Available records START
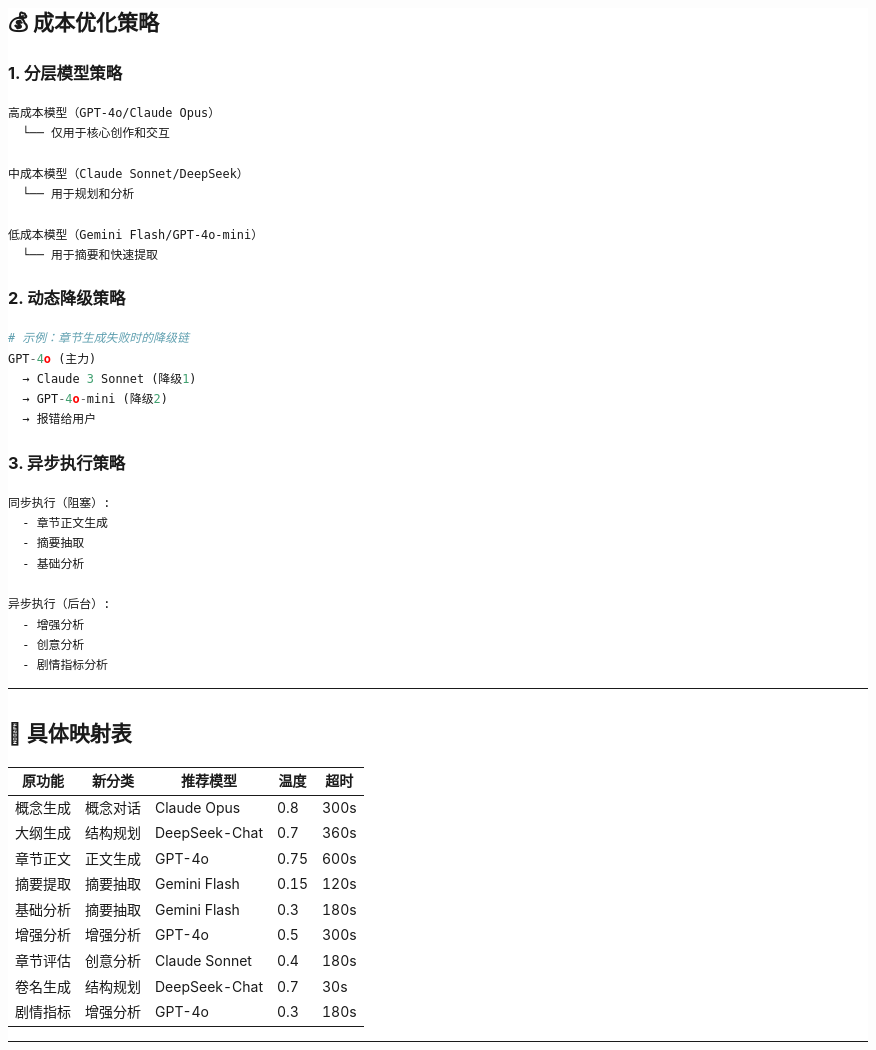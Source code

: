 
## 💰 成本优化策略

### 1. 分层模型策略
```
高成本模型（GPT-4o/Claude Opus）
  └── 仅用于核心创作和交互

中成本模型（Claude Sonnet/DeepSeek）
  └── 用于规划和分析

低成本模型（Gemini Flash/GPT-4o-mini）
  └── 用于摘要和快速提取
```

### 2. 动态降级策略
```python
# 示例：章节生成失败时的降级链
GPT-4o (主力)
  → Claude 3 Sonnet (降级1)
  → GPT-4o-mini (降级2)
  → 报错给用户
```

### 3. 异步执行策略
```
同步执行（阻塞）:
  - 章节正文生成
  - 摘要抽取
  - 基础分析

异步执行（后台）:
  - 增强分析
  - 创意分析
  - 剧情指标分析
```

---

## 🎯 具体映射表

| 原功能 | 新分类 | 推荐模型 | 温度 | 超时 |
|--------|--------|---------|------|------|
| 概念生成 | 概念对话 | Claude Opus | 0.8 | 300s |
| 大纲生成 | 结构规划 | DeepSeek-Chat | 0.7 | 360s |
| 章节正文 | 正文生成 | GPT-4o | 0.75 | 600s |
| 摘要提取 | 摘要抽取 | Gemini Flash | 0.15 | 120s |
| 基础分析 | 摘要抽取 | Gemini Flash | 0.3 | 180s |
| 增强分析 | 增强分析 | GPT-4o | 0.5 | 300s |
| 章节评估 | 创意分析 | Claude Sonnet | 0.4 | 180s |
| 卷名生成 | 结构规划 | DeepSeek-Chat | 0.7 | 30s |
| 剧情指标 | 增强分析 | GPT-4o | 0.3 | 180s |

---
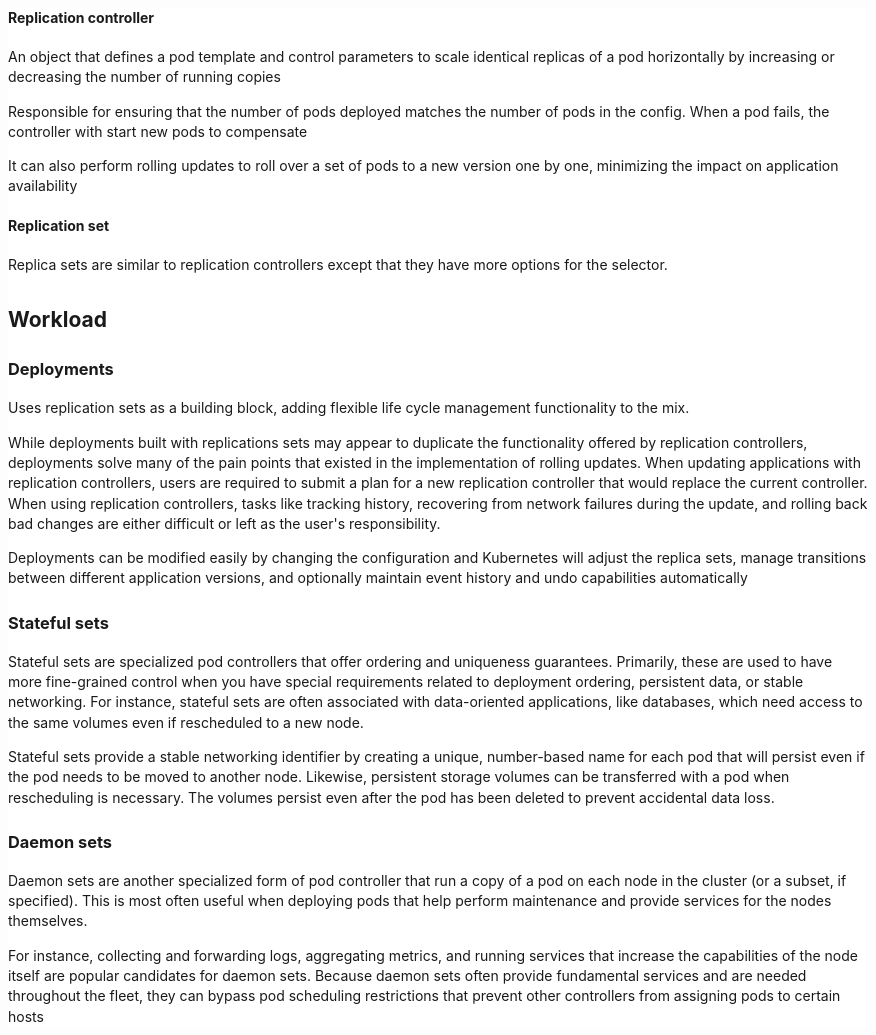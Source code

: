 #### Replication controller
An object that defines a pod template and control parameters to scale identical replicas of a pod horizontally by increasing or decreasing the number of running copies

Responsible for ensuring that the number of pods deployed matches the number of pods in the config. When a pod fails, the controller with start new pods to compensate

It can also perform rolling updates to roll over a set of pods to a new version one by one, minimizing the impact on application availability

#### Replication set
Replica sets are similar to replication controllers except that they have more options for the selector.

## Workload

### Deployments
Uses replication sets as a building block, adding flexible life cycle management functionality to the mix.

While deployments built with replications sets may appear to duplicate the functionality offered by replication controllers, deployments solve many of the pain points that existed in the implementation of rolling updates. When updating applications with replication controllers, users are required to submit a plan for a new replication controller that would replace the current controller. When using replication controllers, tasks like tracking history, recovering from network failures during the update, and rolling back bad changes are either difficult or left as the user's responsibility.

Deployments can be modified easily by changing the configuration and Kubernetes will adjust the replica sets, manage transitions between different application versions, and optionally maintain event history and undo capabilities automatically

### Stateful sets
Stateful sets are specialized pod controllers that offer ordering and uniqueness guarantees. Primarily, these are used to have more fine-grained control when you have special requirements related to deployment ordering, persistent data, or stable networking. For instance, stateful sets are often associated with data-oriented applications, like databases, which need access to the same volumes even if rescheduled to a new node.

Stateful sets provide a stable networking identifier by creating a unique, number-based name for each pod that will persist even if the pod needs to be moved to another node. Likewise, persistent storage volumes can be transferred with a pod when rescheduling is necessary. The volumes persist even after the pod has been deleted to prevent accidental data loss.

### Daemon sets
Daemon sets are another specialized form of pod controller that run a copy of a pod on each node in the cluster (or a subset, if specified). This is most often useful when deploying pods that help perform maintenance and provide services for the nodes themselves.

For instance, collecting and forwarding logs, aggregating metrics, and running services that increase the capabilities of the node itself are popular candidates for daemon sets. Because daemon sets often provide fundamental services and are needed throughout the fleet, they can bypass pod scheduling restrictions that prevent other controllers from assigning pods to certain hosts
Available records END
> **Problem to solve**: Without including any pictures, repeat the records above exactly.

> **Written response**:
Source code

: 
## 💰 成本优化策略

### 1. 分层模型策略
```
高成本模型（GPT-4o/Claude Opus）
  └── 仅用于核心创作和交互

中成本模型（Claude Sonnet/DeepSeek）
  └── 用于规划和分析

低成本模型（Gemini Flash/GPT-4o-mini）
  └── 用于摘要和快速提取
```

### 2. 动态降级策略
```python
# 示例：章节生成失败时的降级链
GPT-4o (主力)
  → Claude 3 Sonnet (降级1)
  → GPT-4o-mini (降级2)
  → 报错给用户
```

### 3. 异步执行策略
```
同步执行（阻塞）:
  - 章节正文生成
  - 摘要抽取
  - 基础分析

异步执行（后台）:
  - 增强分析
  - 创意分析
  - 剧情指标分析
```

---

## 🎯 具体映射表

| 原功能 | 新分类 | 推荐模型 | 温度 | 超时 |
|--------|--------|---------|------|------|
| 概念生成 | 概念对话 | Claude Opus | 0.8 | 300s |
| 大纲生成 | 结构规划 | DeepSeek-Chat | 0.7 | 360s |
| 章节正文 | 正文生成 | GPT-4o | 0.75 | 600s |
| 摘要提取 | 摘要抽取 | Gemini Flash | 0.15 | 120s |
| 基础分析 | 摘要抽取 | Gemini Flash | 0.3 | 180s |
| 增强分析 | 增强分析 | GPT-4o | 0.5 | 300s |
| 章节评估 | 创意分析 | Claude Sonnet | 0.4 | 180s |
| 卷名生成 | 结构规划 | DeepSeek-Chat | 0.7 | 30s |
| 剧情指标 | 增强分析 | GPT-4o | 0.3 | 180s |

---
Source code

: #### Replication controller
An object that defines a pod template and control parameters to scale identical replicas of a pod horizontally by increasing or decreasing the number of running copies

Responsible for ensuring that the number of pods deployed matches the number of pods in the config. When a pod fails, the controller with start new pods to compensate

It can also perform rolling updates to roll over a set of pods to a new version one by one, minimizing the impact on application availability

#### Replication set
Replica sets are similar to replication controllers except that they have more options for the selector.

## Workload

### Deployments
Uses replication sets as a building block, adding flexible life cycle management functionality to the mix.

While deployments built with replications sets may appear to duplicate the functionality offered by replication controllers, deployments solve many of the pain points that existed in the implementation of rolling updates. When updating applications with replication controllers, users are required to submit a plan for a new replication controller that would replace the current controller. When using replication controllers, tasks like tracking history, recovering from network failures during the update, and rolling back bad changes are either difficult or left as the user's responsibility.

Deployments can be modified easily by changing the configuration and Kubernetes will adjust the replica sets, manage transitions between different application versions, and optionally maintain event history and undo capabilities automatically

### Stateful sets
Stateful sets are specialized pod controllers that offer ordering and uniqueness guarantees. Primarily, these are used to have more fine-grained control when you have special requirements related to deployment ordering, persistent data, or stable networking. For instance, stateful sets are often associated with data-oriented applications, like databases, which need access to the same volumes even if rescheduled to a new node.

Stateful sets provide a stable networking identifier by creating a unique, number-based name for each pod that will persist even if the pod needs to be moved to another node. Likewise, persistent storage volumes can be transferred with a pod when rescheduling is necessary. The volumes persist even after the pod has been deleted to prevent accidental data loss.

### Daemon sets
Daemon sets are another specialized form of pod controller that run a copy of a pod on each node in the cluster (or a subset, if specified). This is most often useful when deploying pods that help perform maintenance and provide services for the nodes themselves.

For instance, collecting and forwarding logs, aggregating metrics, and running services that increase the capabilities of the node itself are popular candidates for daemon sets. Because daemon sets often provide fundamental services and are needed throughout the fleet, they can bypass pod scheduling restrictions that prevent other controllers from assigning pods to certain hosts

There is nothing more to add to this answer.